[Records from a data source]
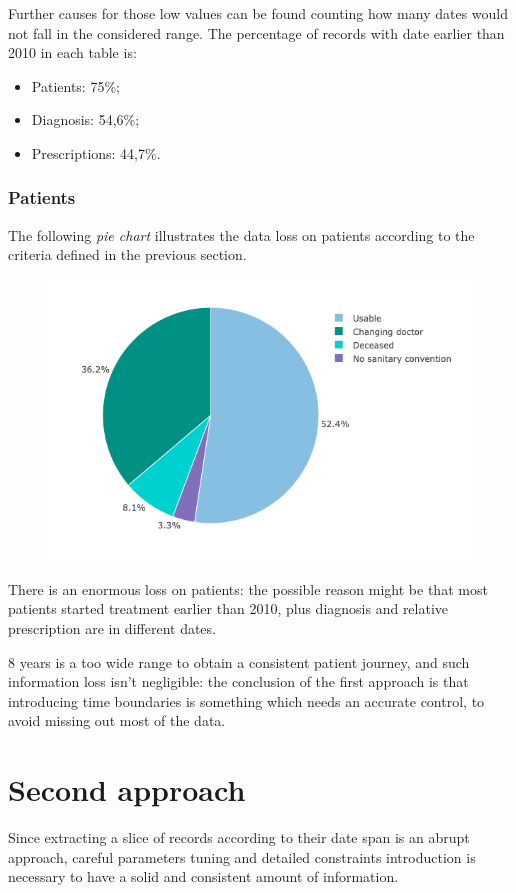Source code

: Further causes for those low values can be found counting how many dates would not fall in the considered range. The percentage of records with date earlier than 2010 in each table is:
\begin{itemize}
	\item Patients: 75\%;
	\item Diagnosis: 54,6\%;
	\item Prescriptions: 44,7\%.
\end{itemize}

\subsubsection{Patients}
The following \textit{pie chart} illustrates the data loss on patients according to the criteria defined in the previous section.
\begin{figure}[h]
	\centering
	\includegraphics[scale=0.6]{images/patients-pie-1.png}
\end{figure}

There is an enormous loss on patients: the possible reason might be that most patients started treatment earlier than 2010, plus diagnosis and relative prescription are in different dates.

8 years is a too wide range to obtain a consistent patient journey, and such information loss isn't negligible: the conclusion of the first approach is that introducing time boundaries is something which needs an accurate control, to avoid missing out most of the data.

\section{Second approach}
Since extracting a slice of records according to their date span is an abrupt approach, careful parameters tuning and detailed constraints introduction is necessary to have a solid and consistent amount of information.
* * *
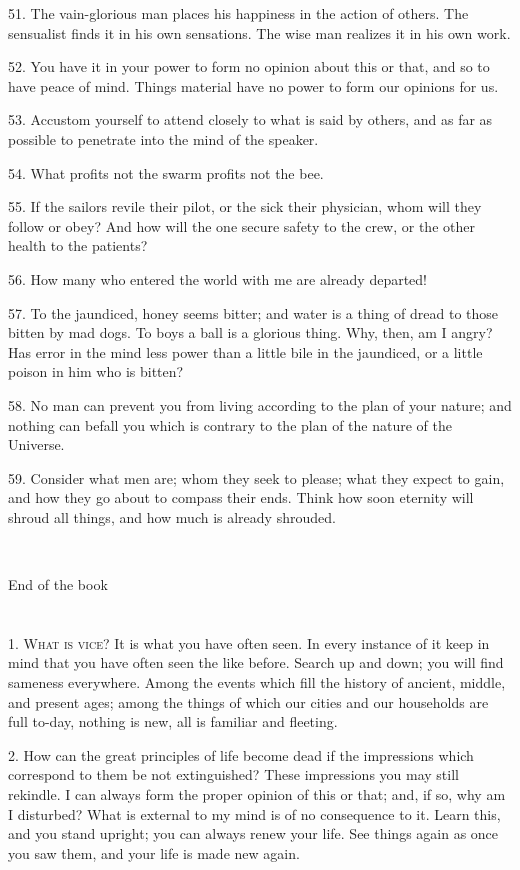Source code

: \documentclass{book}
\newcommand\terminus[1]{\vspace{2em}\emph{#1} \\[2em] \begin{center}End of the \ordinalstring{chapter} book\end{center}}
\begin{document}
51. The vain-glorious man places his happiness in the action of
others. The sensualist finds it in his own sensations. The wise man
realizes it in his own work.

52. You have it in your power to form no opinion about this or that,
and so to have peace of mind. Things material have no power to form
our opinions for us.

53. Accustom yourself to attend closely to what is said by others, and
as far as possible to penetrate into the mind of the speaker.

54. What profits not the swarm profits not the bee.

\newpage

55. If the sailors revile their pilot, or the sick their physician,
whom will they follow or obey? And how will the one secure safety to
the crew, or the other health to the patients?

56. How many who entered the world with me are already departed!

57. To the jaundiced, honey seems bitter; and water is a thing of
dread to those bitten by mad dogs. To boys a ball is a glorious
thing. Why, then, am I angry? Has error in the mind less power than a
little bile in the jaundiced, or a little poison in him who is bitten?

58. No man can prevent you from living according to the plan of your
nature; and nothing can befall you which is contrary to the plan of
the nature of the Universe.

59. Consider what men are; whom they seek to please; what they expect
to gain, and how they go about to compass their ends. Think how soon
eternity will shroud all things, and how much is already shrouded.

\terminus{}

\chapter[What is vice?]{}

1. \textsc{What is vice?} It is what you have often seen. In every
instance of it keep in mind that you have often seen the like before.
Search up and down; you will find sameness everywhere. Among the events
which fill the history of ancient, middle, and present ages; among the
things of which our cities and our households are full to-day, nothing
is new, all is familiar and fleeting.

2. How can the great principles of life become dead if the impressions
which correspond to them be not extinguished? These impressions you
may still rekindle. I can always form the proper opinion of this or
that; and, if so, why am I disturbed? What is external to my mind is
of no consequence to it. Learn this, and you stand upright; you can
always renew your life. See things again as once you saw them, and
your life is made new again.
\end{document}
---
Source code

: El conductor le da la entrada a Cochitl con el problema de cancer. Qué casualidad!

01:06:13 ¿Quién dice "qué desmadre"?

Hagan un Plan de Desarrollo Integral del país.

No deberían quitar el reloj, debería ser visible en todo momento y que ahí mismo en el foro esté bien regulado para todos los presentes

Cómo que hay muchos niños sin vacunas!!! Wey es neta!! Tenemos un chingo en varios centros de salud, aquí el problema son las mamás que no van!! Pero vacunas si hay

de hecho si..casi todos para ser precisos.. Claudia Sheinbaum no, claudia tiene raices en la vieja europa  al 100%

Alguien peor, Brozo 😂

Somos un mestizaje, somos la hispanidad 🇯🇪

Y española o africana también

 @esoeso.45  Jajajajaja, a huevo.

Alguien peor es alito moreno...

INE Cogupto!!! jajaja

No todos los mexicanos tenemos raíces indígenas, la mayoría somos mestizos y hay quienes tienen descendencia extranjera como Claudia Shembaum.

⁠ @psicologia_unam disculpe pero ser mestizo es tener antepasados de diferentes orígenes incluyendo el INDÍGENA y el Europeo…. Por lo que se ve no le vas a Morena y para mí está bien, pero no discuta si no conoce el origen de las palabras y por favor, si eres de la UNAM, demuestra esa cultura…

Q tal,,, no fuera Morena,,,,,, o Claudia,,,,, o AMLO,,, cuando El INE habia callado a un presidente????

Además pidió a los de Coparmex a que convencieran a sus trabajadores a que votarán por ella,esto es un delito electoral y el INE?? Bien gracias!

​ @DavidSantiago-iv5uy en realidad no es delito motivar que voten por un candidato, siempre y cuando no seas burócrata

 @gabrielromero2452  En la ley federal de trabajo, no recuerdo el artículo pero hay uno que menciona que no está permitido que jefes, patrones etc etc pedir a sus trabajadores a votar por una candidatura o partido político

#### What is expected
Please reproduce the lines from the line with "Y española o africana también" to the line with "no seas burócrata", both ends included, exactly as they appear above.

#### Answer area
Y española o africana también

 @esoeso.45  Jajajajaja, a huevo.

Alguien peor es alito moreno...

INE Cogupto!!! jajaja

No todos los mexicanos tenemos raíces indígenas, la mayoría somos mestizos y hay quienes tienen descendencia extranjera como Claudia Shembaum.

⁠ @psicologia_unam disculpe pero ser mestizo es tener antepasados de diferentes orígenes incluyendo el INDÍGENA y el Europeo…. Por lo que se ve no le vas a Morena y para mí está bien, pero no discuta si no conoce el origen de las palabras y por favor, si eres de la UNAM, demuestra esa cultura…

Q tal,,, no fuera Morena,,,,,, o Claudia,,,,, o AMLO,,, cuando El INE habia callado a un presidente????

Además pidió a los de Coparmex a que convencieran a sus trabajadores a que votarán por ella,esto es un delito electoral y el INE?? Bien gracias!

​ @DavidSantiago-iv5uy en realidad no es delito motivar que voten por un candidato, siempre y cuando no seas burócrata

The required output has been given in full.